Traffic forecasting is an important field in the research of intelligent transportation [1], and effective traffic flow forecasting can alleviate traffic congestion, travel planning, and traffic management for individual drivers and decision-makers [2, 3]. The complex temporal and spatial correlations between traffic flows will show huge differences affected by external emergencies [4], dynamic factors, and static factors. Ahmed [5] and others proposed an autoregressive integrated moving average model (ARIMA) model that can only deal with nonstationary time series data. It is difficult to explore connections between dynamic data and is no longer suitable for current application scenarios. In addition, though traditional linear methods such as a series of Kalman filtering methods proposed and improved by Stephanedes [6], Xie (2007) [7], Ojeda (2013) [8], Guo [9] have improved the accuracy of traffic prediction in some aspects, its ability to fit nonlinear traffic flow data is still poor, and it increases the prediction time [10–12].

With the development of computer capabilities, typical machine learning methods, such as support vector regression (SVR) [13, 14], k-nearest neighbor algorithm [15, 16] K-NN (K-NearestNeighbor), and decision tree models [17–19], can dig out the essential laws and rich information hidden in traffic flow from massive data [20], and better promote the development process of traffic flow forecasting.

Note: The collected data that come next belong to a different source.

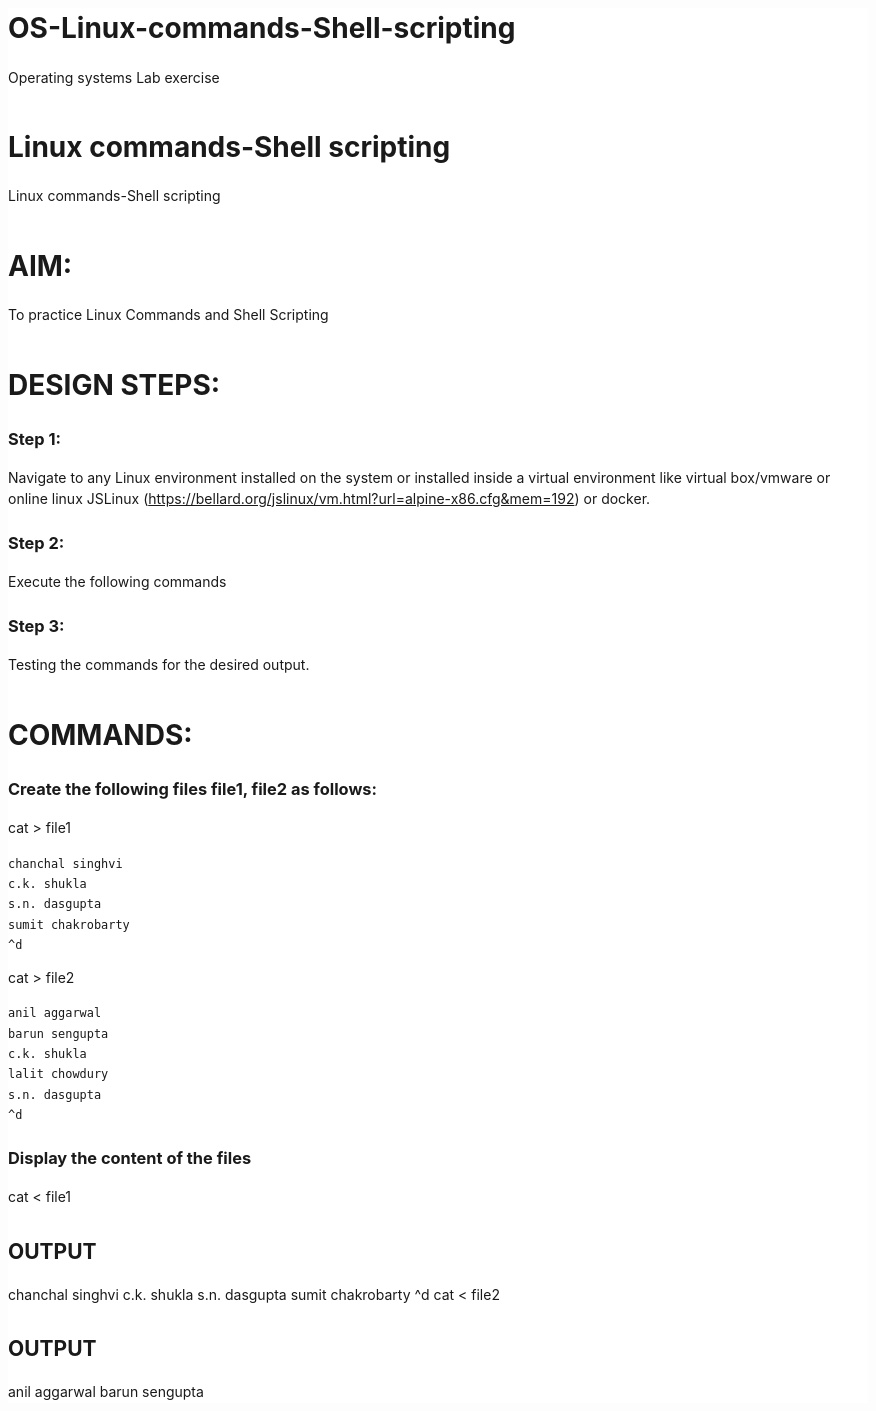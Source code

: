 # OS-Linux-commands-Shell-scripting
Operating systems Lab exercise
# Linux commands-Shell scripting
Linux commands-Shell scripting

# AIM:
To practice Linux Commands and Shell Scripting

# DESIGN STEPS:

### Step 1:

Navigate to any Linux environment installed on the system or installed inside a virtual environment like virtual box/vmware or online linux JSLinux (https://bellard.org/jslinux/vm.html?url=alpine-x86.cfg&mem=192) or docker.

### Step 2:

Execute the following commands

### Step 3:

Testing the commands for the desired output. 

# COMMANDS:
### Create the following files file1, file2 as follows:
cat > file1
```
chanchal singhvi
c.k. shukla
s.n. dasgupta
sumit chakrobarty
^d
```
cat > file2
```
anil aggarwal
barun sengupta
c.k. shukla
lalit chowdury
s.n. dasgupta
^d
```
### Display the content of the files
cat < file1
## OUTPUT
chanchal singhvi
c.k. shukla
s.n. dasgupta
sumit chakrobarty
^d
cat < file2
## OUTPUT
anil aggarwal
barun sengupta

The emergence of deep neural network models has enabled the development of the potential of artificial intelligence in traffic prediction. Although some simple network structures can improve the accuracy of model traffic prediction [21], there are problems such as slow convergence, prone to over-fitting, and prone to error values [22]. Compared with the traditional neural network model, recurrent neural network (RNN) [23], long short-term memory network (LSTM) [24], and gate recurrent unit (GRU) [25] can effectively use the self-loop system and learn time series features to improve the effectiveness of prediction. Therefore, it is used as a component of each model to predict traffic speed, travel time, traffic flow, etc.

In order to capture the spatial dependencies in the traffic road network, researchers [26] extract spatial features combined with convolutional neural networks (CNN) from two-dimensional spatiotemporal traffic data. The description of the traffic structure using two-dimensional spatiotemporal data is not accurate and does not conform to the complex road network conditions in real life so some scholars [27] have begun to try to convert the structure of the traffic network into images and use CNN to learn the traffic images in order to capture the spatial characteristics. However, there is more or less noise in the images converted by the traffic network structure, and the existence of noise will inevitably cause CNN to capture false spatial relationships. Traditional methods based on CNN cannot essentially deal with the topological structure and physical properties of the traffic network. Recent studies [28, 29] also tried to convert the traffic state data into a three-dimensional (3D) matrix and use 3D convolutional networks to extract characteristics in deeper levels. Researchers [30] learned the traffic network as a graph and extract features from the graph structure of the traffic network using convolution operators based on graphs, which effectively learns the changes in traffic flow under the temporal and spatial attributes and achieves great forecast results.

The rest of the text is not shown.